Le mie ragioni devono aver pesato alquanto sui destini del buon Aristide, che ha finito poi - come io credo - pezzo grosso al Ministero delle Poste e Telegrafi.
Occupavo io una pulitissima cameruccia sur un giardinetto che di primavera s'arricchiva di pochi e tristi fiori; uno specchio alto e stinto, voleva dare un tono aristocratico alla camera, che possedeva due seggiole un cassettone e un lettuccio di ferro pitturato di verde; un comodino, un baulotto con dentro i miei libri (a poco a poco andavo rifornendo la mia libreria), un buttalà; ecco una stanzetta di giovinotto felice! Ma felice non ero, perchè chi avrebbe potuto rendermi tale, viveva lungi, molto lungi da Roma, e le sue appassionate lettere, che mi toglievano l'appetito e il sonno, erano un fuoco segreto che mi consumava e rendeva la vita un martirio.

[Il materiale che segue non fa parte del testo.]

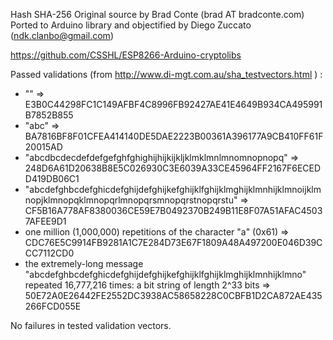 Hash SHA-256
Original source by Brad Conte (brad AT bradconte.com)
Ported to Arduino library and objectified by Diego Zuccato (ndk.clanbo@gmail.com)

https://github.com/CSSHL/ESP8266-Arduino-cryptolibs

Passed validations (from http://www.di-mgt.com.au/sha_testvectors.html ) :
  - "" => E3B0C44298FC1C149AFBF4C8996FB92427AE41E4649B934CA495991B7852B855
  - "abc" => BA7816BF8F01CFEA414140DE5DAE2223B00361A396177A9CB410FF61F20015AD
  - "abcdbcdecdefdefgefghfghighijhijkijkljklmklmnlmnomnopnopq" => 248D6A61D20638B8E5C026930C3E6039A33CE45964FF2167F6ECEDD419DB06C1
  - "abcdefghbcdefghicdefghijdefghijkefghijklfghijklmghijklmnhijklmnoijklmnopjklmnopqklmnopqrlmnopqrsmnopqrstnopqrstu" => CF5B16A778AF8380036CE59E7B0492370B249B11E8F07A51AFAC45037AFEE9D1
  - one million (1,000,000) repetitions of the character "a" (0x61) => CDC76E5C9914FB9281A1C7E284D73E67F1809A48A497200E046D39CCC7112CD0
  - the extremely-long message "abcdefghbcdefghicdefghijdefghijkefghijklfghijklmghijklmnhijklmno" repeated 16,777,216 times: a bit string of length 2^33 bits => 50E72A0E26442FE2552DC3938AC58658228C0CBFB1D2CA872AE435266FCD055E

No failures in tested validation vectors.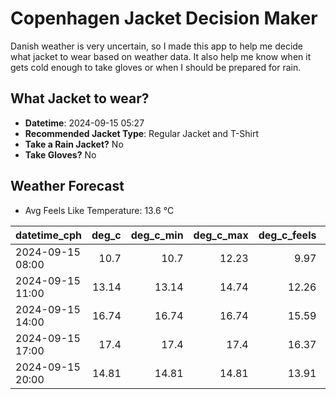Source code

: 
# Copenhagen Jacket Decision Maker

Danish weather is very uncertain, so I made this app to help me decide what jacket to wear based on weather data. 
It also help me know when it gets cold enough to take gloves or when I should be prepared for rain.

## What Jacket to wear?

- **Datetime**: 2024-09-15 05:27
- **Recommended Jacket Type**: Regular Jacket and T-Shirt
- **Take a Rain Jacket?** No
- **Take Gloves?** No

## Weather Forecast
- Avg Feels Like Temperature: 13.6 °C

| datetime_cph     |   deg_c |   deg_c_min |   deg_c_max |   deg_c_feels | weather   | wind   | rain   |
|:-----------------|--------:|------------:|------------:|--------------:|:----------|:-------|:-------|
| 2024-09-15 08:00 |   10.7  |       10.7  |       12.23 |          9.97 | Clear     | Low    | None   |
| 2024-09-15 11:00 |   13.14 |       13.14 |       14.74 |         12.26 | Clouds    | Low    | None   |
| 2024-09-15 14:00 |   16.74 |       16.74 |       16.74 |         15.59 | Clouds    | Low    | None   |
| 2024-09-15 17:00 |   17.4  |       17.4  |       17.4  |         16.37 | Clear     | Low    | None   |
| 2024-09-15 20:00 |   14.81 |       14.81 |       14.81 |         13.91 | Clear     | Low    | None   |
        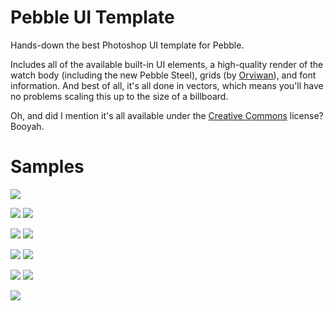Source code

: # Pebble UI Template

Hands-down the best Photoshop UI template for Pebble.

Includes all of the available built-in UI elements, a high-quality render of the watch body (including the new Pebble Steel), grids (by [Orviwan](http://forums.getpebble.com/profile/7316/orviwan)), and font information. And best of all, it's all done in vectors, which means you'll have no problems scaling this up to the size of a billboard.

Oh, and did I mention it's all available under the [Creative Commons](http://creativecommons.org/licenses/by-sa/4.0/deed.en_US) license? Booyah.

# Samples
![](http://wearewearable.com/template/new/Pebble-8.png)

![](http://wearewearable.com/template/new/Pebble-1.png)
![](http://wearewearable.com/template/new/Pebble-3.png)

![](http://wearewearable.com/template/new/Pebble-4.png)
![](http://wearewearable.com/template/new/Pebble-5.png)

![](http://wearewearable.com/template/new/Pebble-6.png)
![](http://wearewearable.com/template/new/Pebble-7.png)

![](http://wearewearable.com/template/steel/Pebble-1.png)
![](http://wearewearable.com/template/steel/Pebble-2.png)

![](http://wearewearable.com/template/steel/Pebble-3.png)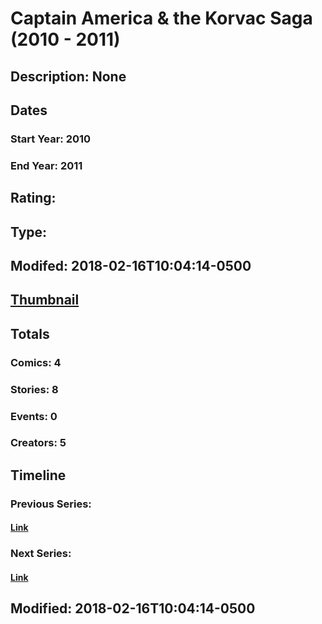 # Captain America & the Korvac Saga (2010 - 2011)
## Description: None
## Dates
### Start Year: 2010
### End Year: 2011
## Rating: 
## Type: 
## Modifed: 2018-02-16T10:04:14-0500
## [Thumbnail](http://i.annihil.us/u/prod/marvel/i/mg/6/f0/5a86f2ad37892.jpg)
## Totals
### Comics: 4
### Stories: 8
### Events: 0
### Creators: 5
## Timeline
### Previous Series: 
#### [Link]()
### Next Series: 
#### [Link]()
## Modified: 2018-02-16T10:04:14-0500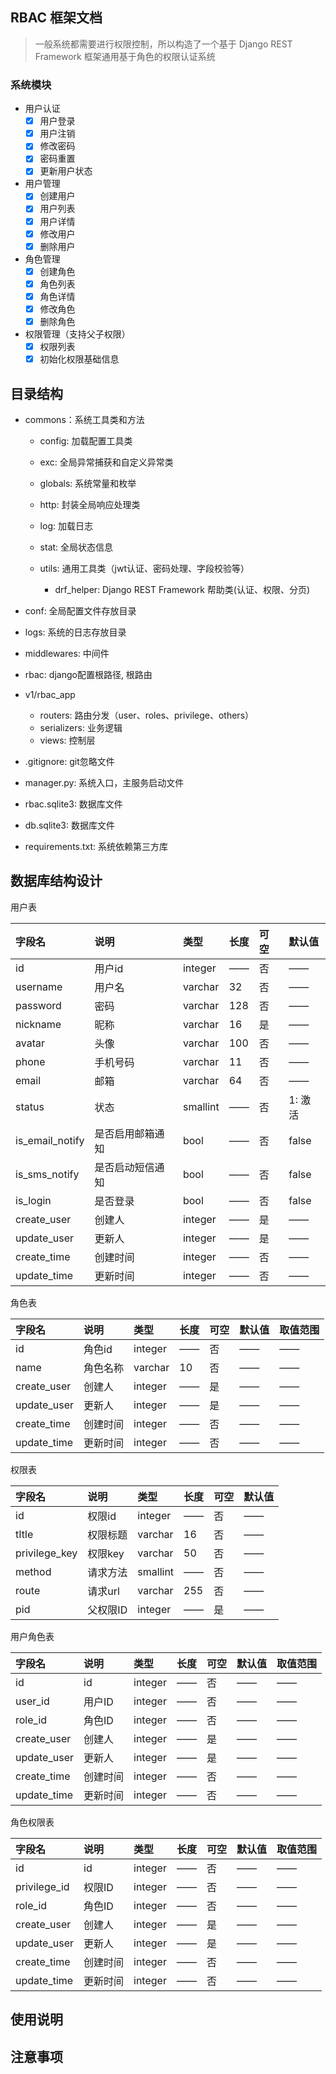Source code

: ## RBAC 框架文档

> 一般系统都需要进行权限控制，所以构造了一个基于 Django REST Framework 框架通用基于角色的权限认证系统 

### 系统模块

- 用户认证
  - [x] 用户登录
  - [x] 用户注销
  - [x] 修改密码
  - [x] 密码重置
  - [x] 更新用户状态
- 用户管理
  - [x] 创建用户
  - [x] 用户列表
  - [x] 用户详情
  - [x] 修改用户
  - [x] 删除用户
- 角色管理
  - [x] 创建角色
  - [x] 角色列表
  - [x] 角色详情
  - [x] 修改角色
  - [x] 删除角色
- 权限管理（支持父子权限）
  - [x] 权限列表
  - [x] 初始化权限基础信息
    
## 目录结构
- commons：系统工具类和方法
  
  - config: 加载配置工具类
  - exc: 全局异常捕获和自定义异常类
  - globals: 系统常量和枚举
  - http: 封装全局响应处理类
  - log: 加载日志
  - stat: 全局状态信息
  - utils: 通用工具类（jwt认证、密码处理、字段校验等）
    
    - drf_helper: Django REST Framework 帮助类(认证、权限、分页)
- conf: 全局配置文件存放目录
  
- logs: 系统的日志存放目录
  
- middlewares: 中间件

- rbac: django配置根路径, 根路由
  
- v1/rbac_app
  
   - routers: 路由分发（user、roles、privilege、others）
   - serializers: 业务逻辑
   - views: 控制层
  
- .gitignore: git忽略文件

- manager.py: 系统入口，主服务启动文件
  
- rbac.sqlite3: 数据库文件
  
- db.sqlite3: 数据库文件
  
- requirements.txt: 系统依赖第三方库

## 数据库结构设计
用户表

| 字段名          | 说明             | 类型     | 长度 | 可空 | 默认值  |
| :-------------- | :--------------- | :------- | :--- | :--- | :------ |
| id              | 用户id           | integer  | ——   | 否   | ——      |
| username        | 用户名           | varchar  | 32   | 否   | ——      |
| password        | 密码             | varchar  | 128  | 否   | ——      |
| nickname        | 昵称             | varchar  | 16   | 是   | ——      |
| avatar          | 头像             | varchar  | 100  | 否   | ——      |
| phone           | 手机号码         | varchar  | 11   | 否   | ——      |
| email           | 邮箱             | varchar  | 64   | 否   | ——      |
| status          | 状态             | smallint | ——   | 否   | 1: 激活 |
| is_email_notify | 是否启用邮箱通知 | bool     | ——   | 否   | false   |
| is_sms_notify   | 是否启动短信通知 | bool     | ——   | 否   | false   |
| is_login        | 是否登录         | bool     | ——   | 否   | false   |
| create_user     | 创建人           | integer  | ——   | 是   | ——      |
| update_user     | 更新人           | integer  | ——   | 是   | ——      |
| create_time     | 创建时间         | integer  | ——   | 否   | ——      |
| update_time     | 更新时间         | integer  | ——   | 否   | ——      |



角色表

| 字段名      | 说明     | 类型    | 长度 | 可空 | 默认值 | 取值范围 |
| :---------- | :------- | :------ | :--- | :--- | :----- | :------- |
| id          | 角色id   | integer | ——   | 否   | ——     | ——       |
| name        | 角色名称 | varchar | 10   | 否   | ——     | ——       |
| create_user | 创建人   | integer | ——   | 是   | ——     | ——       |
| update_user | 更新人   | integer | ——   | 是   | ——     | ——       |
| create_time | 创建时间 | integer | ——   | 否   | ——     | ——       |
| update_time | 更新时间 | integer | ——   | 否   | ——     | ——       |



权限表

| 字段名        | 说明     | 类型     | 长度 | 可空 | 默认值 |
| :------------ | :------- | :------- | :--- | :--- | :----- |
| id            | 权限id   | integer  | ——   | 否   | ——     |
| tItle         | 权限标题 | varchar  | 16   | 否   | ——     |
| privilege_key | 权限key  | varchar  | 50   | 否   | ——     |
| method        | 请求方法 | smallint | ——   | 否   | ——     |
| route         | 请求url  | varchar  | 255  | 否   | ——     |
| pid           | 父权限ID | integer  | ——   | 是   | ——     |



用户角色表

| 字段名      | 说明     | 类型    | 长度 | 可空 | 默认值 | 取值范围 |
| :---------- | :------- | :------ | :--- | :--- | :----- | :------- |
| id          | id       | integer | ——   | 否   | ——     | ——       |
| user_id     | 用户ID   | integer | ——   | 否   | ——     | ——       |
| role_id     | 角色ID   | integer | ——   | 否   | ——     | ——       |
| create_user | 创建人   | integer | ——   | 是   | ——     | ——       |
| update_user | 更新人   | integer | ——   | 是   | ——     | ——       |
| create_time | 创建时间 | integer | ——   | 否   | ——     | ——       |
| update_time | 更新时间 | integer | ——   | 否   | ——     | ——       |



角色权限表

| 字段名       | 说明     | 类型    | 长度 | 可空 | 默认值 | 取值范围 |
| :----------- | :------- | :------ | :--- | :--- | :----- | :------- |
| id           | id       | integer | ——   | 否   | ——     | ——       |
| privilege_id | 权限ID   | integer | ——   | 否   | ——     | ——       |
| role_id      | 角色ID   | integer | ——   | 否   | ——     | ——       |
| create_user  | 创建人   | integer | ——   | 是   | ——     | ——       |
| update_user  | 更新人   | integer | ——   | 是   | ——     | ——       |
| create_time  | 创建时间 | integer | ——   | 否   | ——     | ——       |
| update_time  | 更新时间 | integer | ——   | 否   | ——     | ——       |
## 使用说明

## 注意事项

Mi consolavo nello studio e m'era conforto assai la conversazione del buon Aristide che portavo meco spesso a colazione e a pranzo e meco s'intratteneva, e col quale facevamo lunghe escursioni in Roma, spingendoci fuori di porta, a San Paolo, a San Pietro, su' Colli circostanti ad ammirare e studiare la Storia Romana sulle pietre e i documenti vivi che ne sono, per dir così, le pagine palpitanti.
Io non m' ero accorto, però, che un palpito segreto animava il gentil cuoricino d'Igina; io non mi accorgevo che il mio cassettone, i miei vestiti, i miei libri, sentivano il soave tocco della mano della buona fanciullina; tutti i giorni, tornando a casa, trovavo sul comodino, in un bicchiere pieno d'acqua, un mazzolino di rose, di verbene, di garofani, di violette, secondo la stagione.